WORK REQUEST
The answer must be every line of the records below that contains the word "Autor".

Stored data
+--
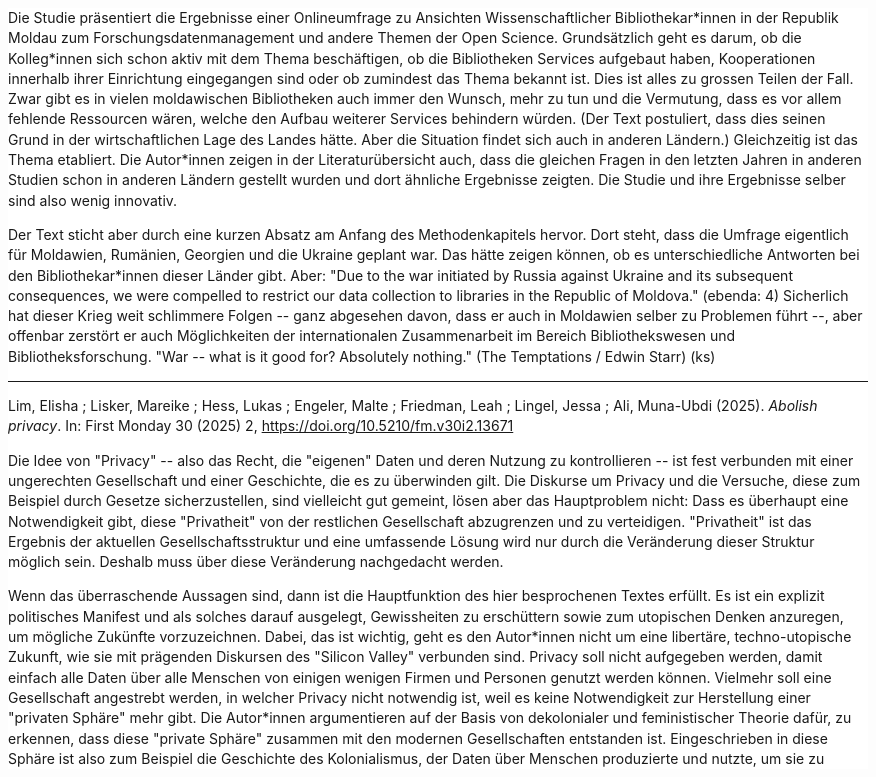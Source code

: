Die Studie präsentiert die Ergebnisse einer Onlineumfrage zu Ansichten
Wissenschaftlicher Bibliothekar\*innen in der Republik Moldau zum
Forschungsdatenmanagement und andere Themen der Open Science.
Grundsätzlich geht es darum, ob die Kolleg\*innen sich schon aktiv mit
dem Thema beschäftigen, ob die Bibliotheken Services aufgebaut haben,
Kooperationen innerhalb ihrer Einrichtung eingegangen sind oder ob
zumindest das Thema bekannt ist. Dies ist alles zu grossen Teilen der
Fall. Zwar gibt es in vielen moldawischen Bibliotheken auch immer den
Wunsch, mehr zu tun und die Vermutung, dass es vor allem fehlende
Ressourcen wären, welche den Aufbau weiterer Services behindern würden.
(Der Text postuliert, dass dies seinen Grund in der wirtschaftlichen
Lage des Landes hätte. Aber die Situation findet sich auch in anderen
Ländern.) Gleichzeitig ist das Thema etabliert. Die Autor\*innen zeigen
in der Literaturübersicht auch, dass die gleichen Fragen in den letzten
Jahren in anderen Studien schon in anderen Ländern gestellt wurden und
dort ähnliche Ergebnisse zeigten. Die Studie und ihre Ergebnisse selber
sind also wenig innovativ.

Der Text sticht aber durch eine kurzen Absatz am Anfang des
Methodenkapitels hervor. Dort steht, dass die Umfrage eigentlich für
Moldawien, Rumänien, Georgien und die Ukraine geplant war. Das hätte
zeigen können, ob es unterschiedliche Antworten bei den
Bibliothekar\*innen dieser Länder gibt. Aber: "Due to the war initiated
by Russia against Ukraine and its subsequent consequences, we were
compelled to restrict our data collection to libraries in the Republic
of Moldova." (ebenda: 4) Sicherlich hat dieser Krieg weit schlimmere
Folgen -- ganz abgesehen davon, dass er auch in Moldawien selber zu
Problemen führt --, aber offenbar zerstört er auch Möglichkeiten der
internationalen Zusammenarbeit im Bereich Bibliothekswesen und
Bibliotheksforschung. "War -- what is it good for? Absolutely nothing."
(The Temptations / Edwin Starr) (ks)

---

Lim, Elisha ; Lisker, Mareike ; Hess, Lukas ; Engeler, Malte ; Friedman,
Leah ; Lingel, Jessa ; Ali, Muna-Ubdi (2025). *Abolish privacy*. In:
First Monday 30 (2025) 2, <https://doi.org/10.5210/fm.v30i2.13671>

Die Idee von "Privacy" -- also das Recht, die "eigenen" Daten und deren
Nutzung zu kontrollieren -- ist fest verbunden mit einer ungerechten
Gesellschaft und einer Geschichte, die es zu überwinden gilt. Die
Diskurse um Privacy und die Versuche, diese zum Beispiel durch Gesetze
sicherzustellen, sind vielleicht gut gemeint, lösen aber das
Hauptproblem nicht: Dass es überhaupt eine Notwendigkeit gibt, diese
"Privatheit" von der restlichen Gesellschaft abzugrenzen und zu
verteidigen. "Privatheit" ist das Ergebnis der aktuellen
Gesellschaftsstruktur und eine umfassende Lösung wird nur durch die
Veränderung dieser Struktur möglich sein. Deshalb muss über diese
Veränderung nachgedacht werden.

Wenn das überraschende Aussagen sind, dann ist die Hauptfunktion des
hier besprochenen Textes erfüllt. Es ist ein explizit politisches
Manifest und als solches darauf ausgelegt, Gewissheiten zu erschüttern
sowie zum utopischen Denken anzuregen, um mögliche Zukünfte
vorzuzeichnen. Dabei, das ist wichtig, geht es den Autor\*innen nicht um
eine libertäre, techno-utopische Zukunft, wie sie mit prägenden
Diskursen des "Silicon Valley" verbunden sind. Privacy soll nicht
aufgegeben werden, damit einfach alle Daten über alle Menschen von
einigen wenigen Firmen und Personen genutzt werden können. Vielmehr soll
eine Gesellschaft angestrebt werden, in welcher Privacy nicht notwendig
ist, weil es keine Notwendigkeit zur Herstellung einer "privaten Sphäre"
mehr gibt. Die Autor\*innen argumentieren auf der Basis von dekolonialer
und feministischer Theorie dafür, zu erkennen, dass diese "private
Sphäre" zusammen mit den modernen Gesellschaften entstanden ist.
Eingeschrieben in diese Sphäre ist also zum Beispiel die Geschichte des
Kolonialismus, der Daten über Menschen produzierte und nutzte, um sie zu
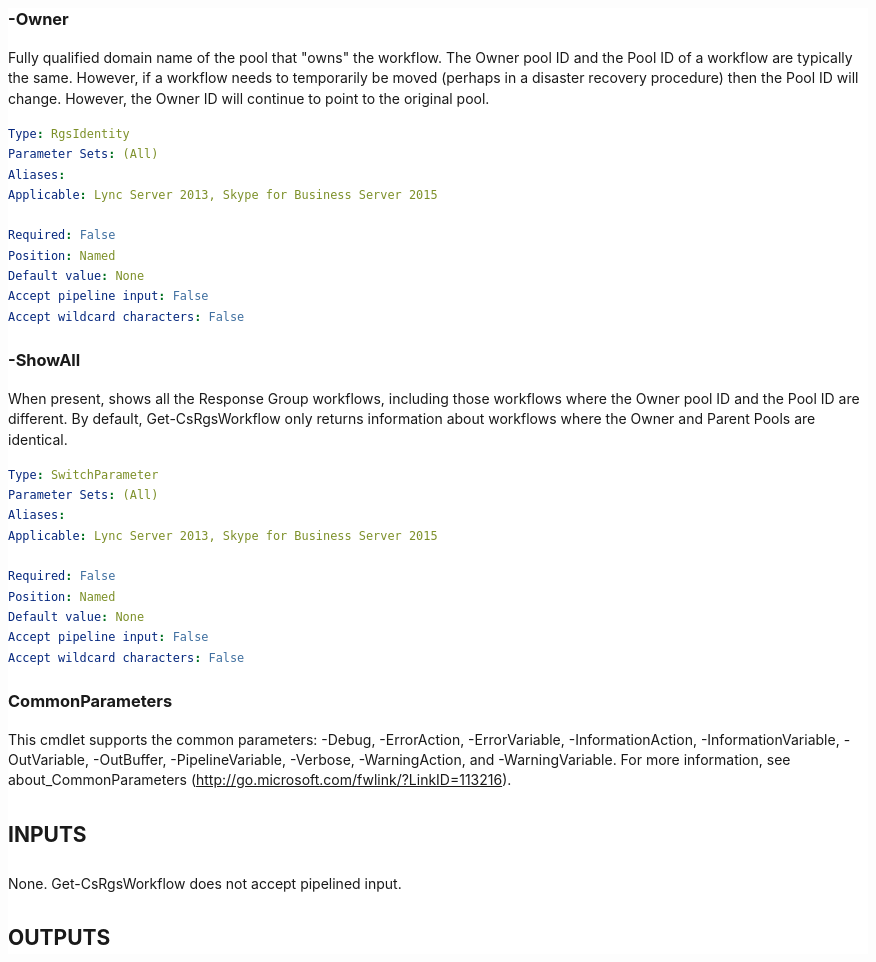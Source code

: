 ### -Owner
Fully qualified domain name of the pool that "owns" the workflow.
The Owner pool ID and the Pool ID of a workflow are typically the same.
However, if a workflow needs to temporarily be moved (perhaps in a disaster recovery procedure) then the Pool ID will change.
However, the Owner ID will continue to point to the original pool.

```yaml
Type: RgsIdentity
Parameter Sets: (All)
Aliases: 
Applicable: Lync Server 2013, Skype for Business Server 2015

Required: False
Position: Named
Default value: None
Accept pipeline input: False
Accept wildcard characters: False
```

### -ShowAll
When present, shows all the Response Group workflows, including those workflows where the Owner pool ID and the Pool ID are different.
By default, Get-CsRgsWorkflow only returns information about workflows where the Owner and Parent Pools are identical.

```yaml
Type: SwitchParameter
Parameter Sets: (All)
Aliases: 
Applicable: Lync Server 2013, Skype for Business Server 2015

Required: False
Position: Named
Default value: None
Accept pipeline input: False
Accept wildcard characters: False
```

### CommonParameters
This cmdlet supports the common parameters: -Debug, -ErrorAction, -ErrorVariable, -InformationAction, -InformationVariable, -OutVariable, -OutBuffer, -PipelineVariable, -Verbose, -WarningAction, and -WarningVariable. For more information, see about_CommonParameters (http://go.microsoft.com/fwlink/?LinkID=113216).

## INPUTS

###  
None.
Get-CsRgsWorkflow does not accept pipelined input.

## OUTPUTS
+--
EXERCISE RESPONSE
Ländern.) Gleichzeitig ist das Thema etabliert. Die Autor\*innen zeigen
vorzuzeichnen. Dabei, das ist wichtig, geht es den Autor\*innen nicht um
mehr gibt. Die Autor\*innen argumentieren auf der Basis von dekolonialer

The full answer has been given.